Social Media Roundup: The New Way to Track Your Readership
Analytics experts, brace yourselves for another shift in the way you measure how your online content performs. Plus: how an event withstood a 6.0-magnitude earthquake.
How can you really tell whether readers love the content your association is putting online? In today’s Social Media Roundup, find out what’s fueling the latest accredited metric for evaluating online success:
A Better Way to Evaluate Your Content
"Fifty-five percent of all pageviews on the web get less than 15 seconds of attention." Can a new metric change that? http://t.co/qtzmD9inr2— Nieman Lab (@NiemanLab) September 29, 2014
In the race to better evaluate readership, the publishing industry has taken up page views, sessions, unique visitors, bounce rates, and more as their banner indications of success. Earlier this week, real-time analytics provider Chartbeat announced it would be promoting a new analytics focus: reader attention.
On Monday, Chartbeat received accreditation from the Media Rating Council for attention metrics for both online advertisements and content.

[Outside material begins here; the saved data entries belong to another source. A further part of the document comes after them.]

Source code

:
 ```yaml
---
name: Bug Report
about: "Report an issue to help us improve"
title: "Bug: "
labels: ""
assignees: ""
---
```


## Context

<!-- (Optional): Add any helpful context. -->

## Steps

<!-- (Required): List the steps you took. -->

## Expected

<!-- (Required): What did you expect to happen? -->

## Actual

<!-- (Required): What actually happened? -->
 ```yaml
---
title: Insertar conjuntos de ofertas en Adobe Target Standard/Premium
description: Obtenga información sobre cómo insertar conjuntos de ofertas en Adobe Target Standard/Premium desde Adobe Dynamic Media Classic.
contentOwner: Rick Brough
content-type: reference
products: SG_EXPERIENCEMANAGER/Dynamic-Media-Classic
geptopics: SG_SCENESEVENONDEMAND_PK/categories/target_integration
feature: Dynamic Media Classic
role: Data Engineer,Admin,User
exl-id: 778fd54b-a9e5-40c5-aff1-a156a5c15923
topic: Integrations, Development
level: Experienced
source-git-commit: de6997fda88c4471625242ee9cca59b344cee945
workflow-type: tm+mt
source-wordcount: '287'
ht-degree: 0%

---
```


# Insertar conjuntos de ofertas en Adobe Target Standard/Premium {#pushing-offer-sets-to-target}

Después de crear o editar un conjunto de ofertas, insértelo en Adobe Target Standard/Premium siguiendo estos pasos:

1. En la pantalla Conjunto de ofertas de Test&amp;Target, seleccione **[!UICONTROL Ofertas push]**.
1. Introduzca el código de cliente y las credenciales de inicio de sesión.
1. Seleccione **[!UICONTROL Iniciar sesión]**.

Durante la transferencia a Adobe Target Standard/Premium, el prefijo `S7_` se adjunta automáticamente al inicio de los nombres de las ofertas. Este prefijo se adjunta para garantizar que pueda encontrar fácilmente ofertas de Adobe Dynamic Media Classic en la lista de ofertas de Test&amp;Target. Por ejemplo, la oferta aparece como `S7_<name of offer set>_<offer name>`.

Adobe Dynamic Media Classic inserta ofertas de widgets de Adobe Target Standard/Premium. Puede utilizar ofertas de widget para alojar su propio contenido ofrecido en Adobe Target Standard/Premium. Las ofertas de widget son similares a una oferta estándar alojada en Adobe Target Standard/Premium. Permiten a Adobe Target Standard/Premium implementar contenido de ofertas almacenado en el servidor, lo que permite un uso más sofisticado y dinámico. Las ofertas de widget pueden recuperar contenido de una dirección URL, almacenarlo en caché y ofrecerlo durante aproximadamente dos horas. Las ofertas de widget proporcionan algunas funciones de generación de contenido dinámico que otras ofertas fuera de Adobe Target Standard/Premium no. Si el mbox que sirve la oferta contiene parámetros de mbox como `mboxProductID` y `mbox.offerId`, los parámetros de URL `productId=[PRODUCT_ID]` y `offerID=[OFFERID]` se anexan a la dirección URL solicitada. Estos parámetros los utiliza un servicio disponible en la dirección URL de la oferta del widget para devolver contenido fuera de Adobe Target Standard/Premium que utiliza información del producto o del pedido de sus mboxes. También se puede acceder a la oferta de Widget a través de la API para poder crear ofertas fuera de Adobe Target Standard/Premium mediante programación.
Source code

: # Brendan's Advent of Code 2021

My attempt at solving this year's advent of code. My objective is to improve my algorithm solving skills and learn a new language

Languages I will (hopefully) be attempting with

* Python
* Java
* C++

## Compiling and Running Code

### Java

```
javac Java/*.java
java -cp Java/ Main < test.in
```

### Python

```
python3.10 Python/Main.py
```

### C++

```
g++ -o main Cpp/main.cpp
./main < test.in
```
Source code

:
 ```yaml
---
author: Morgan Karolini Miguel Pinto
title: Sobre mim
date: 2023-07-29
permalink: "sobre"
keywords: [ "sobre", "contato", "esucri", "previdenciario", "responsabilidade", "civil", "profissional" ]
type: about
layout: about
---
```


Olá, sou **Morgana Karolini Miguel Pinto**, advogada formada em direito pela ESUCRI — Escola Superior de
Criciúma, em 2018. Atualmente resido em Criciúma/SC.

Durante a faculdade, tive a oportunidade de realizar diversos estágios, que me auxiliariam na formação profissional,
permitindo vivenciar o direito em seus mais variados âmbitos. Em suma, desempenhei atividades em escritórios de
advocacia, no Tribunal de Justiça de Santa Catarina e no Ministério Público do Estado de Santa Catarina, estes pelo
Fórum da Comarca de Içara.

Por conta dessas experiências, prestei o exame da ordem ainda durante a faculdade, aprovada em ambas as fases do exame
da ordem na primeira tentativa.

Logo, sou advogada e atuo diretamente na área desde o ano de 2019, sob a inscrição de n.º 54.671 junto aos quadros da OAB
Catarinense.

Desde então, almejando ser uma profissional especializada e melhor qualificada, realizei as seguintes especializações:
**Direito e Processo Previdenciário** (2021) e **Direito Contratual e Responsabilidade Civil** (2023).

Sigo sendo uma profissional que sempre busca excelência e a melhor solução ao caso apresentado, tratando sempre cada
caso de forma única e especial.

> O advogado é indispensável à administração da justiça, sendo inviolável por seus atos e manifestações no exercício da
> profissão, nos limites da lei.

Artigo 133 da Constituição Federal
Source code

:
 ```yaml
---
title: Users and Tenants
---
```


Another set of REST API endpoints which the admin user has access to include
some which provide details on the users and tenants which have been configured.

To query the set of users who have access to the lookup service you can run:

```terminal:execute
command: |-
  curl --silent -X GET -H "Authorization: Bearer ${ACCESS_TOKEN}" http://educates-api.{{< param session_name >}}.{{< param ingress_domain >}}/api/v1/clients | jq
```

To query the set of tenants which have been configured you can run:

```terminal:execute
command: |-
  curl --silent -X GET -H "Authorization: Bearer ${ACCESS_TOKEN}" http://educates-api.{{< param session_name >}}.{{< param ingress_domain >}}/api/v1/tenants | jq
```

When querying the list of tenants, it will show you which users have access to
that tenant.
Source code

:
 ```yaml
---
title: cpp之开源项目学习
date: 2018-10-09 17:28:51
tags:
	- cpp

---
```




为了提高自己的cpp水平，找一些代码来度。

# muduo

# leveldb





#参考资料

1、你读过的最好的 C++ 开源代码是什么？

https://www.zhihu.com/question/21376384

“Instead of trying to value ads on the fact that the page loaded with the ad on it, it’s: Can you accurately measure how long the actual amount of attention you’re able to capture and then value it? If you can do that, brands will more effectively allocate capital,” Chartbeat CEO Tony Haile told Fortune magazine.

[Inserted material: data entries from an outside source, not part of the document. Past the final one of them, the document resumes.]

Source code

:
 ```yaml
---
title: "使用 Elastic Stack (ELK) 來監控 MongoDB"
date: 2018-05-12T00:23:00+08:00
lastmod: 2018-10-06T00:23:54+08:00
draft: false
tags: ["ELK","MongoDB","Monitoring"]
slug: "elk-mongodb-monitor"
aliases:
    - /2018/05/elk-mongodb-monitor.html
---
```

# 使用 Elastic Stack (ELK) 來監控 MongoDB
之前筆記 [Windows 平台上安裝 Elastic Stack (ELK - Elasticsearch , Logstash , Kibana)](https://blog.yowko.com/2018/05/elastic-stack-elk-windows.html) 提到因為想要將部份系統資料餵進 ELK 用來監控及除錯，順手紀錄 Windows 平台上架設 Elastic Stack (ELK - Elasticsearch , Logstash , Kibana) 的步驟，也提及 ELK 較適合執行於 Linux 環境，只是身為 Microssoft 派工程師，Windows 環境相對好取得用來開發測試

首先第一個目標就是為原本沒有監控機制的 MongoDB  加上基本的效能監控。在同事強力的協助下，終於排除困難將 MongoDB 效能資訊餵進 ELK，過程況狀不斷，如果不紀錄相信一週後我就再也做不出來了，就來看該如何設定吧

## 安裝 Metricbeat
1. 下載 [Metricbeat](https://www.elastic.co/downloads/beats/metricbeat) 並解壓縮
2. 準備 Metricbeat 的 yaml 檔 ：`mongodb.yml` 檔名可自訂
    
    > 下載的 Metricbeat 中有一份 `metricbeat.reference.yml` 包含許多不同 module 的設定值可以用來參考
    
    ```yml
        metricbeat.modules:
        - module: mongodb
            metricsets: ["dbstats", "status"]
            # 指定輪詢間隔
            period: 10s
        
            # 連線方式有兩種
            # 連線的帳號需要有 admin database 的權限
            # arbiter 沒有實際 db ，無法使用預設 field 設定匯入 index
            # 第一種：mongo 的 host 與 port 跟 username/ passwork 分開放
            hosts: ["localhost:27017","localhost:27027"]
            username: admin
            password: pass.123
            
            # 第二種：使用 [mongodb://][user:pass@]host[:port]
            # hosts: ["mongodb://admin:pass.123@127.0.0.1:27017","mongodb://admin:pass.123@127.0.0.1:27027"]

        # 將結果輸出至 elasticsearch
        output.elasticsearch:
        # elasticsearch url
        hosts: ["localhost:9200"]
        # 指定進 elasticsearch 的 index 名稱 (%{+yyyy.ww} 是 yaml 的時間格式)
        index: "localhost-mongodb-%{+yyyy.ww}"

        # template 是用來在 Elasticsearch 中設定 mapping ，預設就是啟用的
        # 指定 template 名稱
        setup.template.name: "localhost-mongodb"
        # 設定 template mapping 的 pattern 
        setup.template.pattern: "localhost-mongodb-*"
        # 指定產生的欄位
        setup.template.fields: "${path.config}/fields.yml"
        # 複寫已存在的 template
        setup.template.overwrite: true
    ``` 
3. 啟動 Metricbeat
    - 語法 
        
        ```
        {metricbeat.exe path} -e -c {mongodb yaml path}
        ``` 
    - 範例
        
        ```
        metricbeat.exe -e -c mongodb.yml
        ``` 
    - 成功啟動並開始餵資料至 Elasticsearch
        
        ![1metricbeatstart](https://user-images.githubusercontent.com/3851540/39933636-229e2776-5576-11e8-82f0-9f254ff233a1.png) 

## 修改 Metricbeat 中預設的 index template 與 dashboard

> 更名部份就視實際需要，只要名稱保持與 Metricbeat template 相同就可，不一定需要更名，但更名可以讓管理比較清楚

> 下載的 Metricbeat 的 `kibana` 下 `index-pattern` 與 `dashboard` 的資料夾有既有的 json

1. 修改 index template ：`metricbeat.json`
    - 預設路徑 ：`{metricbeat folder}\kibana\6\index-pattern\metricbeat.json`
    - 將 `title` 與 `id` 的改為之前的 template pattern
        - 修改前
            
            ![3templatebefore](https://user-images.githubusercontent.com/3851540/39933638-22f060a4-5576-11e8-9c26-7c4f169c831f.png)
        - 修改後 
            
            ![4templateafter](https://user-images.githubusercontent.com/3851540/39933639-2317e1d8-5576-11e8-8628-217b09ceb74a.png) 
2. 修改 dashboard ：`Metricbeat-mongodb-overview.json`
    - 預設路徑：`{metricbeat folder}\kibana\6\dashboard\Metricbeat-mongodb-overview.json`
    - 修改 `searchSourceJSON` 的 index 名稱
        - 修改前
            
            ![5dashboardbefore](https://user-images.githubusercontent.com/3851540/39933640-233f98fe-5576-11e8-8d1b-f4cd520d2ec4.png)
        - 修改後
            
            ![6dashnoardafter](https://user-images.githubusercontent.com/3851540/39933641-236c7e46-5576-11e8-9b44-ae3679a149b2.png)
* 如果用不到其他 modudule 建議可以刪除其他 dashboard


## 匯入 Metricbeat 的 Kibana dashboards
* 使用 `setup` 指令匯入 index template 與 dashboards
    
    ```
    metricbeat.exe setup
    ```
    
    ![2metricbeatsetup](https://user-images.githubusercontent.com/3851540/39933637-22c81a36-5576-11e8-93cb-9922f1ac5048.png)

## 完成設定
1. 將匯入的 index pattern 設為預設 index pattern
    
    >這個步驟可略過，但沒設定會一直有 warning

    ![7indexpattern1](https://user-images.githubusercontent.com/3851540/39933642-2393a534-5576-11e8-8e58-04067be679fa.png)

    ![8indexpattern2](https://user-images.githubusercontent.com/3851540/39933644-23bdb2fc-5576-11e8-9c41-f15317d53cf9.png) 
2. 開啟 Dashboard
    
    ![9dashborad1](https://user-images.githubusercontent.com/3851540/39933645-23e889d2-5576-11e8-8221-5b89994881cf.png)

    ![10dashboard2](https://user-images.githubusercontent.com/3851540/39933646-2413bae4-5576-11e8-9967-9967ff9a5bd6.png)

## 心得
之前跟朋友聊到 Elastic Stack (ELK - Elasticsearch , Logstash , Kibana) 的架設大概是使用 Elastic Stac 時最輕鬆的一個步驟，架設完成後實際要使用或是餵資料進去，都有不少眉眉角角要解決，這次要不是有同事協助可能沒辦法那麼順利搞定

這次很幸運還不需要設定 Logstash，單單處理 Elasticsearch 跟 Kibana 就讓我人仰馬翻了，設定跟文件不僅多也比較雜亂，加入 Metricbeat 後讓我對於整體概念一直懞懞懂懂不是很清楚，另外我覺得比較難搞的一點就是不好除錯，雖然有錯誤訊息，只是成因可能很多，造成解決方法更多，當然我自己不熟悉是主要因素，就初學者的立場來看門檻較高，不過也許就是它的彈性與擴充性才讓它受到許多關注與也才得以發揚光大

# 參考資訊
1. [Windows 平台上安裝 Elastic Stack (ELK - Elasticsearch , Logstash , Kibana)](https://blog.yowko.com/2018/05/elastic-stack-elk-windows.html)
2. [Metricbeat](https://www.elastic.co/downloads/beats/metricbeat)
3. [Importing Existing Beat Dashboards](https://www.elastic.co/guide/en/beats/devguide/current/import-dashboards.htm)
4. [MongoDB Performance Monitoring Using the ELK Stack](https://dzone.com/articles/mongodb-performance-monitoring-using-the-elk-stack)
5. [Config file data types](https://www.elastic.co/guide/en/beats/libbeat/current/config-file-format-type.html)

The Event That Endured an Earthquake
Every event has mishaps, but few event planners must tackle a problem as big as an earthquake. BizBash reporter Alesandra Dubin takes a behind-the-scenes look at how the team responsible for the GoPro Grand Prix of Sonoma race in Northern California handled the 6.0 earthquake that struck Napa Valley on August 24, just seven hours before the event was set to begin.

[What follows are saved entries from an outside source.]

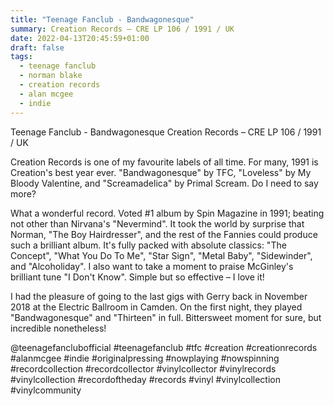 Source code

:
 ```yaml
---
title: "Teenage Fanclub - Bandwagonesque"
summary: Creation Records – CRE LP 106 / 1991 / UK
date: 2022-04-13T20:45:59+01:00
draft: false
tags:
  - teenage fanclub
  - norman blake
  - creation records
  - alan mcgee
  - indie
---
```

Teenage Fanclub - Bandwagonesque
Creation Records – CRE LP 106 / 1991 / UK

Creation Records is one of my favourite labels of all time. For many, 1991 is Creation's best year ever. "Bandwagonesque" by TFC, "Loveless" by My Bloody Valentine, and "Screamadelica" by Primal Scream. Do I need to say more?

What a wonderful record. Voted #1 album by Spin Magazine in 1991; beating not other than Nirvana's "Nevermind". It took the world by surprise that Norman, "The Boy Hairdresser", and the rest of the Fannies could produce such a brilliant album. It's fully packed with absolute classics: "The Concept", "What You Do To Me", "Star Sign", "Metal Baby", "Sidewinder", and "Alcoholiday". I also want to take a moment to praise McGinley's brilliant tune "I Don't Know". Simple but so effective – I love it!

I had the pleasure of going to the last gigs with Gerry back in November 2018 at the Electric Ballroom in Camden. On the first night, they played "Bandwagonesque" and "Thirteen" in full. Bittersweet moment for sure, but incredible nonetheless!

@teenagefanclubofficial #teenagefanclub #tfc #creation #creationrecords #alanmcgee #indie #originalpressing #nowplaying #nowspinning #recordcollection #recordcollector #vinylcollector #vinylrecords #vinylcollection #recordoftheday #records #vinyl #vinylcollection #vinylcommunity
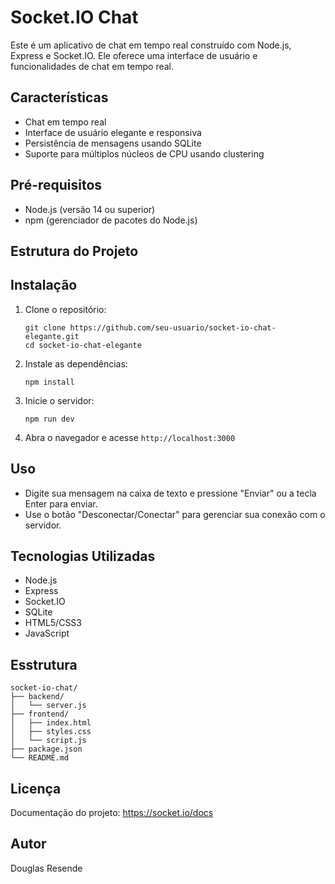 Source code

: # Socket.IO Chat 

Este é um aplicativo de chat em tempo real construído com Node.js, Express e Socket.IO. Ele oferece uma interface de usuário e funcionalidades de chat em tempo real.

## Características

- Chat em tempo real
- Interface de usuário elegante e responsiva
- Persistência de mensagens usando SQLite
- Suporte para múltiplos núcleos de CPU usando clustering

## Pré-requisitos

- Node.js (versão 14 ou superior)
- npm (gerenciador de pacotes do Node.js)

## Estrutura do Projeto

## Instalação

1. Clone o repositório:
   ```
   git clone https://github.com/seu-usuario/socket-io-chat-elegante.git
   cd socket-io-chat-elegante
   ```

2. Instale as dependências:
   ```
   npm install
   ```

3. Inicie o servidor:
   ```
   npm run dev
   ```

4. Abra o navegador e acesse `http://localhost:3000`

## Uso

- Digite sua mensagem na caixa de texto e pressione "Enviar" ou a tecla Enter para enviar.
- Use o botão "Desconectar/Conectar" para gerenciar sua conexão com o servidor.

## Tecnologias Utilizadas

- Node.js
- Express
- Socket.IO
- SQLite
- HTML5/CSS3
- JavaScript

## Esstrutura
```
socket-io-chat/
├── backend/
│   └── server.js
├── frontend/
│   ├── index.html
│   ├── styles.css
│   └── script.js
├── package.json
└── README.md
```

## Licença
Documentação do projeto: https://socket.io/docs

## Autor

Douglas Resende
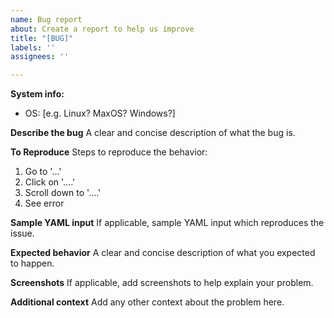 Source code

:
 ```yaml
---
name: Bug report
about: Create a report to help us improve
title: "[BUG]"
labels: ''
assignees: ''

---
```


**System info:**
 - OS: [e.g. Linux? MaxOS? Windows?]

**Describe the bug**
A clear and concise description of what the bug is.

**To Reproduce**
Steps to reproduce the behavior:
1. Go to '...'
2. Click on '....'
3. Scroll down to '....'
4. See error

**Sample YAML input**
If applicable, sample YAML input which reproduces the issue.

**Expected behavior**
A clear and concise description of what you expected to happen.

**Screenshots**
If applicable, add screenshots to help explain your problem.

**Additional context**
Add any other context about the problem here.
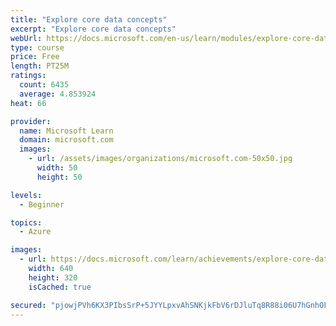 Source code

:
 ```yaml
---
title: "Explore core data concepts"
excerpt: "Explore core data concepts"
webUrl: https://docs.microsoft.com/en-us/learn/modules/explore-core-data-concepts/
type: course
price: Free
length: PT25M
ratings:
  count: 6435
  average: 4.853924
heat: 66

provider:
  name: Microsoft Learn
  domain: microsoft.com
  images:
    - url: /assets/images/organizations/microsoft.com-50x50.jpg
      width: 50
      height: 50

levels:
  - Beginner

topics:
  - Azure

images:
  - url: https://docs.microsoft.com/learn/achievements/explore-core-data-concepts-social.png
    width: 640
    height: 320
    isCached: true

secured: "pjowjPVh6KX3PIbsSrP+5JYYLpxvAhSNKjkFbV6rDJluTq8R88i06U7hGnhOFU/hHkCLjYhVHrWHC3g2b/VCufDiCXX0YIv5PTOk4R604/Dm5m3FJuooNkNxqNcPOdyrLPNhPiW3NKO9D6+8Ds0ymGhPFAX6ZGRgzWnHuXMiPckNn6nBNbIRpM2l/7zVTBlAGSq+ojFTAQhhE+v5LK4RCv2tWw7d4Qq9Lcd9wxMdZjDVr5keWOjhz1fbarF06GEqfG2KhP2GeV/W1Y+bG7iAl3BD9Nd6o6Dq1LHfRPofBW577hjo05u5M0rBGBwP43UIMy0SwAOur+tLmw7mNuJhnH/wkifUU2+H4iMX7XwHPVKbyBeOfOYtw06wzP2bSxt+MXvvlkFLZrWiRfMJeqP0pOjyTsidqyjsxlmWNi3r63Y=;WbrnjqAEHQ0PQc3ADN82WQ=="
---
```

“Assessing the event’s production elements, the team checked every bolt and put a level to every span of truss to ensure nothing had shifted,” Dubin writes, chronicling the team’s efforts from 3:20 a.m. onward.
“The biggest takeaway is the responsibility we have to the people that attend our events. We need to make sure that the structures and other event elements we are building meet and exceed safety standards, even in an earthquake,” Liam Smith, president and creative director of event-producing firm Pen & Public, told Dubin.